You don't pass any data between your two rewrites.

You set up a redirect (using RewriteRule and [R=301,L]) so that when an old format URL is requested, the user is told to make a new request for the new format URL, for example (not the right rule for your site, just a quick example):

RewriteRule ^([^/]+)/([^_]+)_([^/]+)/([^/]+)/([^/]+)/([^.]+)$ http://www.example.com/$6/$2-$5 [R=301,L]

When the user returns moments later and requests the new URL, the Rewrite (using RewriteRule and [L]) connects that request to the PHP script (with the data separated out into parameters) to be fulfilled.

RewriteRule ^(0-9+)/([^-]+)-(.*) /index.php?id=$1&manu=$2&prod=$3 [L]

At this point, the old internal rewrite is redundant.
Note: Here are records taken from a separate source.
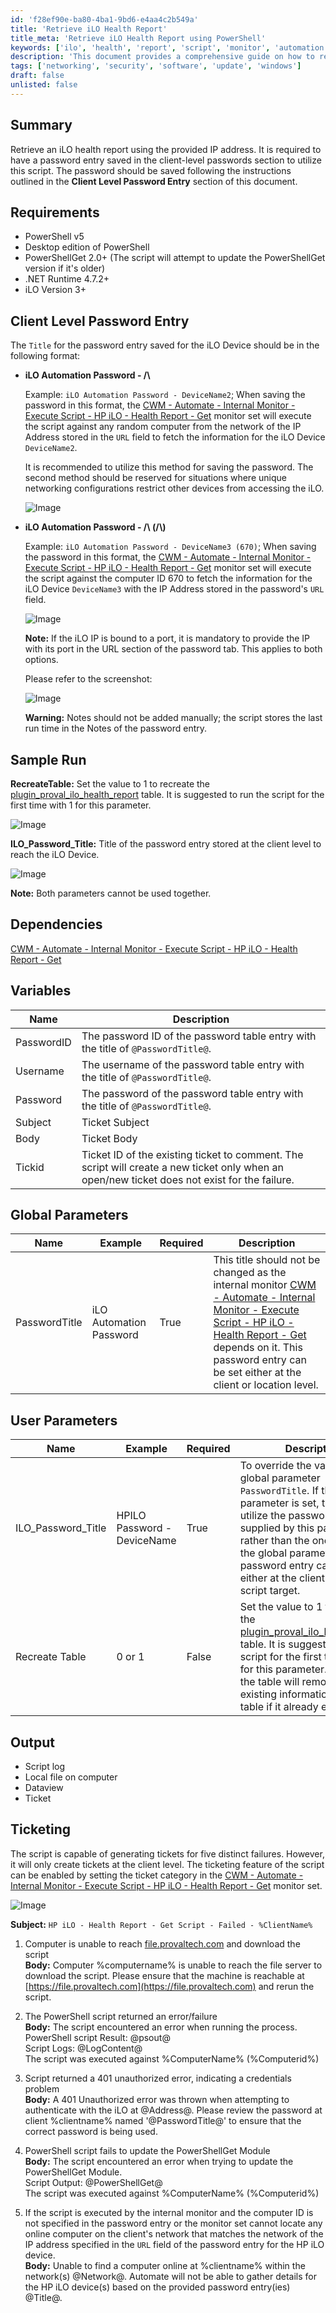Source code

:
 ```yaml
---
id: 'f28ef90e-ba80-4ba1-9bd6-e4aa4c2b549a'
title: 'Retrieve iLO Health Report'
title_meta: 'Retrieve iLO Health Report using PowerShell'
keywords: ['ilo', 'health', 'report', 'script', 'monitor', 'automation']
description: 'This document provides a comprehensive guide on how to retrieve an iLO health report using a PowerShell script. It includes requirements, client-level password entry instructions, sample runs, dependencies, and ticketing capabilities for failures encountered during execution.'
tags: ['networking', 'security', 'software', 'update', 'windows']
draft: false
unlisted: false
---
```


## Summary

Retrieve an iLO health report using the provided IP address. It is required to have a password entry saved in the client-level passwords section to utilize this script. The password should be saved following the instructions outlined in the **Client Level Password Entry** section of this document.

## Requirements

- PowerShell v5
- Desktop edition of PowerShell
- PowerShellGet 2.0+ (The script will attempt to update the PowerShellGet version if it's older)
- .NET Runtime 4.7.2+
- iLO Version 3+

## Client Level Password Entry

The `Title` for the password entry saved for the iLO Device should be in the following format:

- **iLO Automation Password - /\\<iLO Device Name/>**

  Example: `iLO Automation Password - DeviceName2`; When saving the password in this format, the [CWM - Automate - Internal Monitor - Execute Script - HP iLO - Health Report - Get](<../monitors/Execute Script - HP iLO - Health Report - Get.md>) monitor set will execute the script against any random computer from the network of the IP Address stored in the `URL` field to fetch the information for the iLO Device `DeviceName2`.

  It is recommended to utilize this method for saving the password. The second method should be reserved for situations where unique networking configurations restrict other devices from accessing the iLO.

  ![Image](../../../static/img/HP-iLO---Health-Report---Get/image_1.png)

- **iLO Automation Password - /\\<iLO Device Name/> (/\\<Computer ID to connect to the device/>)**

  Example: `iLO Automation Password - DeviceName3 (670)`; When saving the password in this format, the [CWM - Automate - Internal Monitor - Execute Script - HP iLO - Health Report - Get](<../monitors/Execute Script - HP iLO - Health Report - Get.md>) monitor set will execute the script against the computer ID 670 to fetch the information for the iLO Device `DeviceName3` with the IP Address stored in the password's `URL` field.

  ![Image](../../../static/img/HP-iLO---Health-Report---Get/image_2.png)

  **Note:** If the iLO IP is bound to a port, it is mandatory to provide the IP with its port in the URL section of the password tab. This applies to both options.

  Please refer to the screenshot:

  ![Image](../../../static/img/HP-iLO---Health-Report---Get/image_3.png)

  **Warning:** Notes should not be added manually; the script stores the last run time in the Notes of the password entry.

## Sample Run

**RecreateTable:** Set the value to 1 to recreate the [plugin_proval_ilo_health_report](<../tables/plugin_proval_ilo_health_report.md>) table. It is suggested to run the script for the first time with 1 for this parameter.

![Image](../../../static/img/HP-iLO---Health-Report---Get/image_4.png)

**ILO_Password_Title:** Title of the password entry stored at the client level to reach the iLO Device.

![Image](../../../static/img/HP-iLO---Health-Report---Get/image_5.png)

**Note:** Both parameters cannot be used together.

## Dependencies

[CWM - Automate - Internal Monitor - Execute Script - HP iLO - Health Report - Get](<../monitors/Execute Script - HP iLO - Health Report - Get.md>)

## Variables

| Name       | Description                                                                                          |
|------------|------------------------------------------------------------------------------------------------------|
| PasswordID | The password ID of the password table entry with the title of `@PasswordTitle@`.                   |
| Username   | The username of the password table entry with the title of `@PasswordTitle@`.                       |
| Password   | The password of the password table entry with the title of `@PasswordTitle@`.                       |
| Subject    | Ticket Subject                                                                                       |
| Body       | Ticket Body                                                                                          |
| Tickid     | Ticket ID of the existing ticket to comment. The script will create a new ticket only when an open/new ticket does not exist for the failure. |

## Global Parameters

| Name          | Example                      | Required | Description                                                                                                           |
|---------------|------------------------------|----------|-----------------------------------------------------------------------------------------------------------------------|
| PasswordTitle | iLO Automation Password       | True     | This title should not be changed as the internal monitor [CWM - Automate - Internal Monitor - Execute Script - HP iLO - Health Report - Get](<../monitors/Execute Script - HP iLO - Health Report - Get.md>) depends on it. This password entry can be set either at the client or location level. |

## User Parameters

| Name              | Example                     | Required | Description                                                                                                                                                                                           |
|-------------------|-----------------------------|----------|-------------------------------------------------------------------------------------------------------------------------------------------------------------------------------------------------------|
| ILO_Password_Title| HPILO Password - DeviceName | True     | To override the value of the global parameter `PasswordTitle`. If this parameter is set, the script will utilize the password title supplied by this parameter rather than the one saved in the global parameter. This password entry can be saved either at the client level as the script target. |
| Recreate Table     | 0 or 1                     | False    | Set the value to 1 to recreate the [plugin_proval_ilo_health_report](<../tables/plugin_proval_ilo_health_report.md>) table. It is suggested to run the script for the first time with 1 for this parameter. Recreating the table will remove the existing information from the table if it already exists. |

## Output

- Script log
- Local file on computer
- Dataview
- Ticket

## Ticketing

The script is capable of generating tickets for five distinct failures. However, it will only create tickets at the client level. The ticketing feature of the script can be enabled by setting the ticket category in the [CWM - Automate - Internal Monitor - Execute Script - HP iLO - Health Report - Get](<../monitors/Execute Script - HP iLO - Health Report - Get.md>) monitor set.

![Image](../../../static/img/HP-iLO---Health-Report---Get/image_6.png)

**Subject:** `HP iLO - Health Report - Get Script - Failed - %ClientName%`

1. Computer is unable to reach [file.provaltech.com](http://file.provaltech.com) and download the script  
   **Body:** Computer %computername% is unable to reach the file server to download the script. Please ensure that the machine is reachable at [https://file.provaltech.com](https://file.provaltech.com) and rerun the script.

2. The PowerShell script returned an error/failure  
   **Body:** The script encountered an error when running the process.  
   PowerShell script Result: @psout@  
   Script Logs: @LogContent@  
   The script was executed against %ComputerName% (%Computerid%)

3. Script returned a 401 unauthorized error, indicating a credentials problem  
   **Body:** A 401 Unauthorized error was thrown when attempting to authenticate with the iLO at @Address@. Please review the password at client %clientname% named '@PasswordTitle@' to ensure that the correct password is being used.

4. PowerShell script fails to update the PowerShellGet Module  
   **Body:** The script encountered an error when trying to update the PowerShellGet Module.  
   Script Output: @PowerShellGet@  
   The script was executed against %ComputerName% (%Computerid%)

5. If the script is executed by the internal monitor and the computer ID is not specified in the password entry or the monitor set cannot locate any online computer on the client's network that matches the network of the IP address specified in the `URL` field of the password entry for the HP iLO device.  
   **Body:** Unable to find a computer online at %clientname% within the network(s) @Network@. Automate will not be able to gather details for the HP iLO device(s) based on the provided password entry(ies) @Title@.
Old format URLs are no longer internally rewritten to the script, they are redirected to the new URL.

I prefer product ID at the beginning. I don't add category information to URLs. This creates duplicate content problems when a product is in multiple categories. However, a product can easily link out to the category pages of all the categories it can be found in.

That is,
www.example.com/153773/this-great-acme-widget links out to www.example.com/widgets, www.example.com/acme, www.example.com/under-50-quid and www.example.com/sale-items where the single canonical product URL without category is listed in the links from those categories back to the product page itself.

 2:38 pm on Mar 9, 2011 (gmt 0)

If I'm really honest - I don't understand your code, at all...

Like I said, I'm very new to this.

What's this doing?

^([^/]+)/([^_]+)_([^/]+)/([^/]+)/([^/]+)/([^.]+)$ http://www.example.com/$6/$2-$5 [R=301,L]

Sorry mate. :( I'm tearing my hair out. I really appreciate this advice.


 2:46 pm on Mar 9, 2011 (gmt 0)

Each of the ( ) pairs is "capturing" a part of the requested old URL when a user continues to request the old URL from their bookmarks or in an old email or stale SERP.

Each captured part of the sliced up URL is stored as a variable, starting at $1 for the first. Those variables are then substituted when you "make" the new URL that you want the user to be redirected to. The redirect forces the user to make a new request for that new URL, whenever they request the old one.

In that example, I "re-used" only the $6, $2 and $3 parts of the original URL, to make the redirect to the new URL.

Given the old and new URL format example shown in your second post, you should be able to similarly slice up the old URL and grabs bits of it to make the string for the new URL.

It might help to know that
[^/] means "NOT a slash", and the plus means "one or more times", so ([^/]+)/ matches everything up to the first slash and puts it in $1. You have both the slash and underscore separators in the old URL to help with the pattern matching.

 3:51 pm on Mar 9, 2011 (gmt 0)

I can't thank you enough for your help so far!

I think I'm beginning to get it now.

I've written some code based on this that didn't work. I feel like I'm really close though.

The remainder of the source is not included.